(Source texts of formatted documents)
━━━━

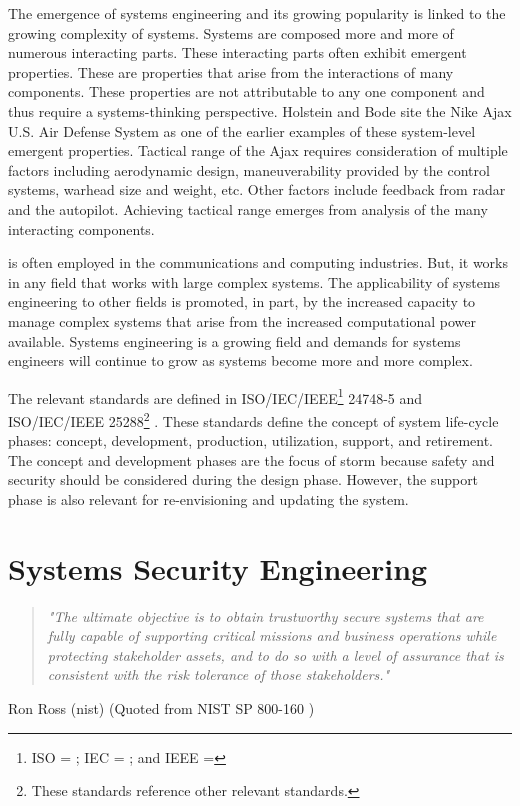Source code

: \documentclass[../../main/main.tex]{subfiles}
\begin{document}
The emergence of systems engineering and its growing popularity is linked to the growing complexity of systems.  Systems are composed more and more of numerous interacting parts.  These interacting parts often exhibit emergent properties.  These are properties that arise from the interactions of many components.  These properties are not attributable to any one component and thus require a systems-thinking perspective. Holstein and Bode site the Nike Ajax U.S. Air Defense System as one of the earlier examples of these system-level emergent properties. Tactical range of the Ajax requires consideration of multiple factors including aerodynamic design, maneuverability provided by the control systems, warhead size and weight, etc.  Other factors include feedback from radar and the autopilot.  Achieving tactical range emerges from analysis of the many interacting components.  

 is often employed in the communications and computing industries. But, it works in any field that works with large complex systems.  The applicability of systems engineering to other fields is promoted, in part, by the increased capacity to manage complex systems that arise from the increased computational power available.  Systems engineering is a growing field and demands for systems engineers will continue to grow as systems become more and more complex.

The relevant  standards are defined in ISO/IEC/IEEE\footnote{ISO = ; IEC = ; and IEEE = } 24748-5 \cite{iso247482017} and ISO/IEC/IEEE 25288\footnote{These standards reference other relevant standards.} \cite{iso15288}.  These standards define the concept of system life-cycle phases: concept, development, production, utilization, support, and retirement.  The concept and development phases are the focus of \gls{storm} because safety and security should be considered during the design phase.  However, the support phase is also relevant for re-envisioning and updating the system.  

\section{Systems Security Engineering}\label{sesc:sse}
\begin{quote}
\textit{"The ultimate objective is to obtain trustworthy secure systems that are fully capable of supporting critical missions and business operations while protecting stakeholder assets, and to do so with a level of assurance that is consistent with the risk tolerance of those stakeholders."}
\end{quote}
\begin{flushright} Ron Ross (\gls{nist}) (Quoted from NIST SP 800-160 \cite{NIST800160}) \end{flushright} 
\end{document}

━━━━

WHAT IS REQUIRED: Repeat the records verbatim, excluding pictures.

REPLY TO THE TASK:
Source code

: \documentclass[../../main/main.tex]{subfiles}
\begin{document}
The emergence of systems engineering and its growing popularity is linked to the growing complexity of systems.  Systems are composed more and more of numerous interacting parts.  These interacting parts often exhibit emergent properties.  These are properties that arise from the interactions of many components.  These properties are not attributable to any one component and thus require a systems-thinking perspective. Holstein and Bode site the Nike Ajax U.S. Air Defense System as one of the earlier examples of these system-level emergent properties. Tactical range of the Ajax requires consideration of multiple factors including aerodynamic design, maneuverability provided by the control systems, warhead size and weight, etc.  Other factors include feedback from radar and the autopilot.  Achieving tactical range emerges from analysis of the many interacting components.  

 is often employed in the communications and computing industries. But, it works in any field that works with large complex systems.  The applicability of systems engineering to other fields is promoted, in part, by the increased capacity to manage complex systems that arise from the increased computational power available.  Systems engineering is a growing field and demands for systems engineers will continue to grow as systems become more and more complex.

The relevant  standards are defined in ISO/IEC/IEEE\footnote{ISO = ; IEC = ; and IEEE = } 24748-5 \cite{iso247482017} and ISO/IEC/IEEE 25288\footnote{These standards reference other relevant standards.} \cite{iso15288}.  These standards define the concept of system life-cycle phases: concept, development, production, utilization, support, and retirement.  The concept and development phases are the focus of \gls{storm} because safety and security should be considered during the design phase.  However, the support phase is also relevant for re-envisioning and updating the system.  

\section{Systems Security Engineering}\label{sesc:sse}
\begin{quote}
\textit{"The ultimate objective is to obtain trustworthy secure systems that are fully capable of supporting critical missions and business operations while protecting stakeholder assets, and to do so with a level of assurance that is consistent with the risk tolerance of those stakeholders."}
\end{quote}
\begin{flushright} Ron Ross (\gls{nist}) (Quoted from NIST SP 800-160 \cite{NIST800160}) \end{flushright} 
\end{document}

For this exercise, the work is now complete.